Procédure devant la cour :
Par requête, enregistrée le 4 septembre 2023, Mme A... E..., M. C... E... et M. D... E..., représentés par la SCP Cherrier-Bodineau, demandent à la cour :
1°) de réformer ce jugement en tant qu'il a limité le montant des indemnités mises à la charge du département de la Seine-Maritime à 800 euros le montant de l'indemnité à verser à Mme E... et à 500 euros le montant de l'indemnité à verser à chacun des enfants de M. B... E... ;
2°) de condamner le département de la Seine-Maritime à leur verser la somme de 12 000 euros en réparation du préjudice moral subi par Mme A... E..., la somme de 10 000 euros en réparation du préjudice moral subi par M. D... E..., la somme de 10 000 euros en réparation du préjudice moral subi par M. C... E..., du fait de l'accident de service subi par M. B... E... ;
3°) de mettre à la charge du département de la Seine-Maritime une somme de 3 000 euros en application de l'article L.761-1 du code de justice administrative, ainsi que les entiers dépens.
Ils soutiennent que :
- le jugement n'a pas raisonnablement fixé le montant des indemnités au titre du préjudice moral qu'ils ont subi ;
- la responsabilité sans faute de l'administration doit être retenue du fait de l'accident de service dont M. B... E... a été victime le 19 février 2018 ;
- M. D... E..., particulièrement affecté psychologiquement par l'accident de son père, est en droit de solliciter une indemnisation au titre du préjudice moral subi et qui doit être évalué à la somme de 10 000 euros ;
- M. C... E..., qui souffre de troubles multi-dys, a été confronté à l'indisponibilité de ses parents et suit une psychothérapie à la suite de l'accident de service de son père, est en droit de solliciter une indemnisation au titre du préjudice moral subi qui doit être évalué à la somme de 10 000 euros ;
- Mme E... qui a non seulement souffert psychologiquement de l'état de son époux mais été contrainte de prendre en charge les membres de famille à la suite de l'accident, ce qui a entraîné une réorganisation personnelle et professionnelle, a subi un préjudice moral qui doit être indemnisé à hauteur de 12 000 euros.

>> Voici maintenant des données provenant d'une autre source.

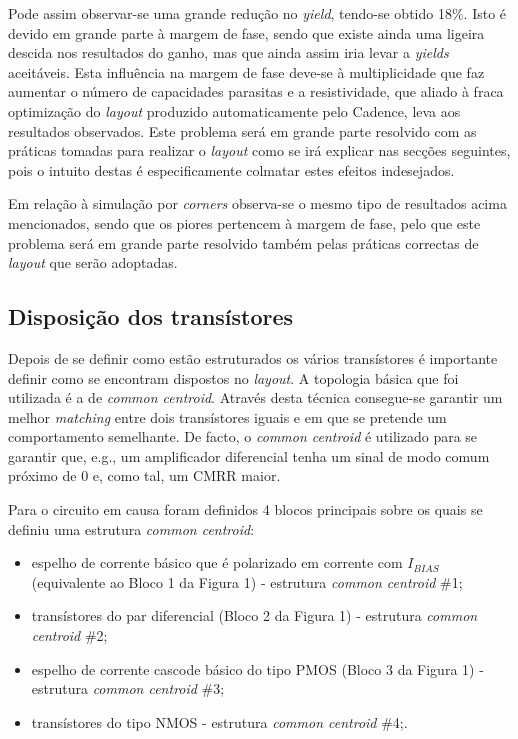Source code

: \documentclass[11pt]{article}
\numberwithin{equation}{section}
\begin{document}
Pode assim observar-se uma grande redução no \textit{yield}, tendo-se obtido 18\%. Isto é devido em grande parte à margem de fase, sendo que existe ainda uma ligeira descida nos resultados do ganho, mas que ainda assim iria levar a \textit{yields} aceitáveis. Esta influência na margem de fase deve-se à multiplicidade que faz aumentar o número de capacidades parasitas e a resistividade, que aliado à fraca optimização do \textit{layout} produzido automaticamente pelo Cadence, leva aos resultados observados. Este problema será em grande parte resolvido com as práticas tomadas para realizar o \textit{layout} como se irá explicar nas secções seguintes, pois o intuito destas é especificamente colmatar estes efeitos indesejados.

Em relação à simulação por \textit{corners} observa-se o mesmo tipo de resultados acima mencionados, sendo que os piores pertencem à margem de fase, pelo que este problema será em grande parte resolvido também pelas práticas correctas de \textit{layout} que serão adoptadas.

\subsection{Disposição dos transístores}

Depois de se definir como estão estruturados os vários transístores é importante definir como se encontram dispostos no \textit{layout}. A topologia básica que foi utilizada é a de \textit{common centroid}. Através desta técnica consegue-se garantir um melhor \textit{matching} entre dois transístores iguais e em que se pretende um comportamento semelhante. De facto, o \textit{common centroid} é utilizado para se garantir que, e.g., um amplificador diferencial tenha um sinal de modo comum próximo de 0 e, como tal, um CMRR maior.

Para o circuito em causa foram definidos 4 blocos principais sobre os quais se definiu uma estrutura \textit{common centroid}:

\vspace{-2mm}

\begin{itemize}
	\item espelho de corrente básico que é polarizado em corrente com $I_{BIAS}$ (equivalente ao Bloco 1 da Figura 1) - estrutura \textit{common centroid} \#1;
	\vspace{-2mm}
	\item transístores do par diferencial (Bloco 2 da Figura 1) - estrutura \textit{common centroid} \#2;
	\vspace{-2mm}
	\item espelho de corrente cascode básico do tipo PMOS (Bloco 3 da Figura 1) - estrutura \textit{common centroid} \#3;
	\vspace{-2mm}
	\item transístores do tipo NMOS - estrutura \textit{common centroid} \#4;.
\end{itemize}
\end{document}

Par un mémoire en défense, enregistré le 22 décembre 2023, le département de
la Seine-Maritime, représenté par Me Sandrine Gillet, conclut au rejet de la requête et à ce qu'une somme de 1 500 euros soit mise à la charge des requérants au titre des dispositions de l'article L. 761-1 du code de justice administrative.
Il soutient que
- le jugement a procédé à une justice appréciation ;
- les requérants n'adressent aucune critique pertinente au jugement ;
- le litige n'a donné lieu à aucun dépens au sens de l'article R. 761-1 du code de justice administrative.
La procédure a été communiquée à la caisse primaire d'assurance maladie
de Rouen-Elbeuf-Dieppe-Seine Maritime qui n'a pas produit de mémoire.
Par une ordonnance du 5 mars 2024, la clôture de l'instruction a été fixée au 26 mars 2024 à 12 heures.
M. E... a produit, le 2 juin 2023, postérieurement à la clôture de l'instruction, un mémoire qui n'a pas été communiqué.
Vu les autres pièces du dossier.
Vu :
- la loi n° 83-634 du 13 juillet 1983 ;
- la loi n° 84-53 du 26 janvier 1984 ;
- le code de justice administrative.
Les parties ont été régulièrement averties du jour de l'audience.
Ont été entendus au cours de l'audience publique :
- le rapport de Mme Marie-Pierre Viard, présidente-rapporteure,
- et les conclusions de M. Nil Carpentier-Daubresse, rapporteur public.
Considérant ce qui suit :
1. M. E..., adjoint technique principal, employé en tant que menuisier par le département de la Seine-Maritime, a été victime le 19 février 2018 d'un accident sur son lieu de travail au cours duquel les deuxième, troisième et quatrième doigts de sa main droite ont été amputés par une scie circulaire. Par un arrêté du 15 mars 2018, le président du conseil départemental de la Seine-Maritime a reconnu l'imputabilité au service de cet accident. Par un arrêt du 4 juillet 2023, la cour administrative d'appel de Douai a condamné le département de la Seine-Maritime à verser à M. E... une somme de 32 793 euros en réparation de divers préjudices résultant de l'accident du 19 février 2018.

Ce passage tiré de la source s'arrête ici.